EXERCISE:
The answer must be every line from the entries below that includes "secured".

[[ LISTED RECORDS open ]]

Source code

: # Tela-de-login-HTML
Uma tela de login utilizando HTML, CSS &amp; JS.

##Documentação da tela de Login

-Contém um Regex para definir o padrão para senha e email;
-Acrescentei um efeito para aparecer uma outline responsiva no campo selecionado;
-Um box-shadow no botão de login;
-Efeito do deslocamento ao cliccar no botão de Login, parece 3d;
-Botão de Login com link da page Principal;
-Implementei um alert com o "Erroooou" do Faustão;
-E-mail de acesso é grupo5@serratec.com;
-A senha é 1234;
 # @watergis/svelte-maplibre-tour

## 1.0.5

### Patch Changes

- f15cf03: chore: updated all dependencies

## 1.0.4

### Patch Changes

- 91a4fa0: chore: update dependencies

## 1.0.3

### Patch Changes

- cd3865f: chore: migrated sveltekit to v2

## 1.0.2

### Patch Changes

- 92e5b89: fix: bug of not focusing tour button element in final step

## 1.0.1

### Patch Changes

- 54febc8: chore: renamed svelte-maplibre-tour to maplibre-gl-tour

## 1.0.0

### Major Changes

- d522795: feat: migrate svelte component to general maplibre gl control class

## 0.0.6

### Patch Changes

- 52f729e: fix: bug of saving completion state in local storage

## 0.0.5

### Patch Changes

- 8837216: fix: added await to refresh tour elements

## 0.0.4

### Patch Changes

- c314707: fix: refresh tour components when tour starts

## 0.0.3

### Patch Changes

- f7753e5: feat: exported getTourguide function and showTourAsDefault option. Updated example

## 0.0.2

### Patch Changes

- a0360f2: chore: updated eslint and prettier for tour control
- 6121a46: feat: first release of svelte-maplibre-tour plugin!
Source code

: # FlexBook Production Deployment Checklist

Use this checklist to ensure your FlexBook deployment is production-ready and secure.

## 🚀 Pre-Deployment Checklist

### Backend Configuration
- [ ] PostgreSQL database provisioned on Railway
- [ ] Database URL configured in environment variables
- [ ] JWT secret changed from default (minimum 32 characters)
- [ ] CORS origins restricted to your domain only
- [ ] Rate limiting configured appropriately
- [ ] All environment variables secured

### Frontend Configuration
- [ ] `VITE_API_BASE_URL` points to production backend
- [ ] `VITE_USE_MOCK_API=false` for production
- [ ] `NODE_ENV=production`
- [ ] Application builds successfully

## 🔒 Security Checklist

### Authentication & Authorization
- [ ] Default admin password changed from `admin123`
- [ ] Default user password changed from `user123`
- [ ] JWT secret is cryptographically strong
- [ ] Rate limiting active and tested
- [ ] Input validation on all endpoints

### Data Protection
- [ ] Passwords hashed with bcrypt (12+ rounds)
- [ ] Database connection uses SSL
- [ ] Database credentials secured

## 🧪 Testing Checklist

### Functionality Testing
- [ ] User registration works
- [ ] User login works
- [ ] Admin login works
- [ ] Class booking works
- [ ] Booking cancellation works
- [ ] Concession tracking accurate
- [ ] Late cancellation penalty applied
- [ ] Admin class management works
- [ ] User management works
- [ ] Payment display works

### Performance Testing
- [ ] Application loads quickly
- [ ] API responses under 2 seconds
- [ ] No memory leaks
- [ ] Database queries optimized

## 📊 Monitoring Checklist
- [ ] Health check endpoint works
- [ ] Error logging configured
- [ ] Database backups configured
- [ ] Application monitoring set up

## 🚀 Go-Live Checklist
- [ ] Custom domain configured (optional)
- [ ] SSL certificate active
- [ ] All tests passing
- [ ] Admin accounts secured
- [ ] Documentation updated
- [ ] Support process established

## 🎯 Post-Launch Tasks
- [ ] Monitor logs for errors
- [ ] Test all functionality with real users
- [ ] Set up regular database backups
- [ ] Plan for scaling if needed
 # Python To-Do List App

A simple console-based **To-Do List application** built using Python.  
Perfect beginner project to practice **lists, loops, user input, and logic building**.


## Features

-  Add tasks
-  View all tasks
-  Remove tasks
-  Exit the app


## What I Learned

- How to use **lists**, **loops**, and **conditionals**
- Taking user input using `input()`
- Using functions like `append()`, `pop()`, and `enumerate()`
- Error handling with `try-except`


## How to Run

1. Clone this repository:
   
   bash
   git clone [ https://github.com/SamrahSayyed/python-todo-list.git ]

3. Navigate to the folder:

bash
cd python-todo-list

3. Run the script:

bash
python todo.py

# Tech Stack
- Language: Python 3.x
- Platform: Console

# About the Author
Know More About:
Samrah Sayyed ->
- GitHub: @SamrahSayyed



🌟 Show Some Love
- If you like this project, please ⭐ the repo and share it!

[[ LISTED RECORDS closed ]]

TASK SOLUTION:
- [ ] All environment variables secured
- [ ] Database credentials secured
- [ ] Admin accounts secured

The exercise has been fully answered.